*** Opening Provided data ***

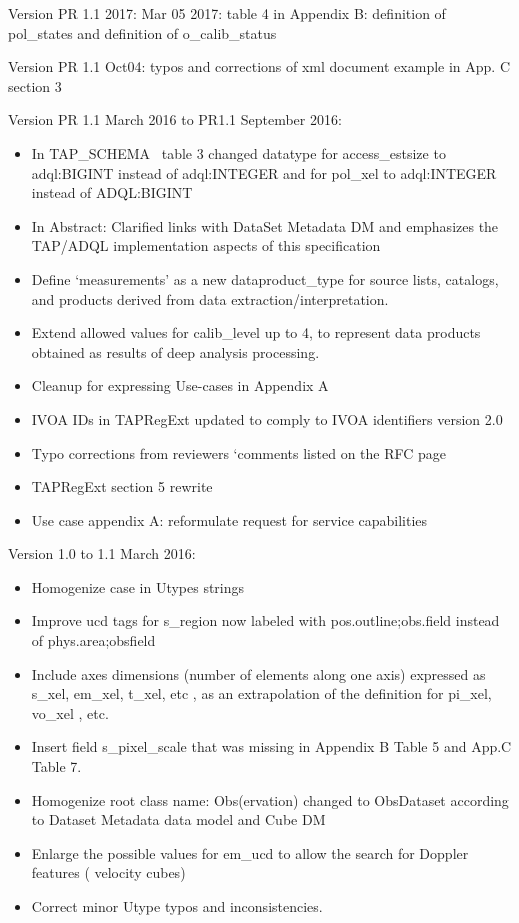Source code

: \documentclass[11pt,a4paper]{ivoa}
\begin{document}
Version PR 1.1 2017: Mar 05 2017: table 4 in Appendix B: definition of pol\_states and definition of o\_calib\_status 

Version PR 1.1 Oct04: typos and corrections of xml document example in App. C section 3 

Version PR 1.1 March 2016 to PR1.1 September 2016: 

\begin{itemize}
\item In TAP\_SCHEMA~ table 3 changed datatype for access\_estsize to adql:BIGINT instead of adql:INTEGER and for
pol\_xel to adql:INTEGER instead of ADQL:BIGINT
\item In Abstract: Clarified links with DataSet Metadata DM and emphasizes the TAP/ADQL implementation aspects of this
specification
\item Define `measurements' as a new dataproduct\_type for source lists, catalogs, and products derived from data
extraction/interpretation.
\item Extend allowed values for calib\_level up to 4, to represent data products obtained as results of deep analysis
processing.
\item Cleanup for expressing Use-cases in Appendix A 
\item IVOA IDs in TAPRegExt updated to comply to IVOA identifiers version 2.0 
\item Typo corrections from reviewers `comments listed on the RFC page
\item TAPRegExt section 5 rewrite 
\item Use case appendix A: reformulate request for service capabilities 
\end{itemize}
Version 1.0 to 1.1 March 2016:

\begin{itemize}
\item Homogenize case in Utypes strings
\item Improve ucd tags for s\_region now labeled with pos.outline;obs.field instead of phys.area;obsfield
\item Include axes dimensions (number of elements along one axis) expressed as s\_xel, em\_xel, t\_xel, etc , as an
extrapolation of the definition for pi\_xel, vo\_xel , etc. 
\item Insert field s\_pixel\_scale that was missing in Appendix B Table 5 and App.C Table 7.
\item Homogenize root class name: Obs(ervation) changed to ObsDataset according to Dataset Metadata data model and Cube
DM
\item Enlarge the possible values for em\_ucd to allow the search for Doppler features ( velocity cubes)
\item Correct minor Utype typos and inconsistencies.
\end{itemize}
\end{document}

*** Closing Provided data ***

No pictures should appear in the copy, and each record above is to be returned exactly.

Source code

: \documentclass[11pt,a4paper]{ivoa}
\begin{document}
Version PR 1.1 2017: Mar 05 2017: table 4 in Appendix B: definition of pol\_states and definition of o\_calib\_status 

Version PR 1.1 Oct04: typos and corrections of xml document example in App. C section 3 

Version PR 1.1 March 2016 to PR1.1 September 2016: 

\begin{itemize}
\item In TAP\_SCHEMA~ table 3 changed datatype for access\_estsize to adql:BIGINT instead of adql:INTEGER and for
pol\_xel to adql:INTEGER instead of ADQL:BIGINT
\item In Abstract: Clarified links with DataSet Metadata DM and emphasizes the TAP/ADQL implementation aspects of this
specification
\item Define `measurements' as a new dataproduct\_type for source lists, catalogs, and products derived from data
extraction/interpretation.
\item Extend allowed values for calib\_level up to 4, to represent data products obtained as results of deep analysis
processing.
\item Cleanup for expressing Use-cases in Appendix A 
\item IVOA IDs in TAPRegExt updated to comply to IVOA identifiers version 2.0 
\item Typo corrections from reviewers `comments listed on the RFC page
\item TAPRegExt section 5 rewrite 
\item Use case appendix A: reformulate request for service capabilities 
\end{itemize}
Version 1.0 to 1.1 March 2016:

\begin{itemize}
\item Homogenize case in Utypes strings
\item Improve ucd tags for s\_region now labeled with pos.outline;obs.field instead of phys.area;obsfield
\item Include axes dimensions (number of elements along one axis) expressed as s\_xel, em\_xel, t\_xel, etc , as an
extrapolation of the definition for pi\_xel, vo\_xel , etc. 
\item Insert field s\_pixel\_scale that was missing in Appendix B Table 5 and App.C Table 7.
\item Homogenize root class name: Obs(ervation) changed to ObsDataset according to Dataset Metadata data model and Cube
DM
\item Enlarge the possible values for em\_ucd to allow the search for Doppler features ( velocity cubes)
\item Correct minor Utype typos and inconsistencies.
\end{itemize}
\end{document}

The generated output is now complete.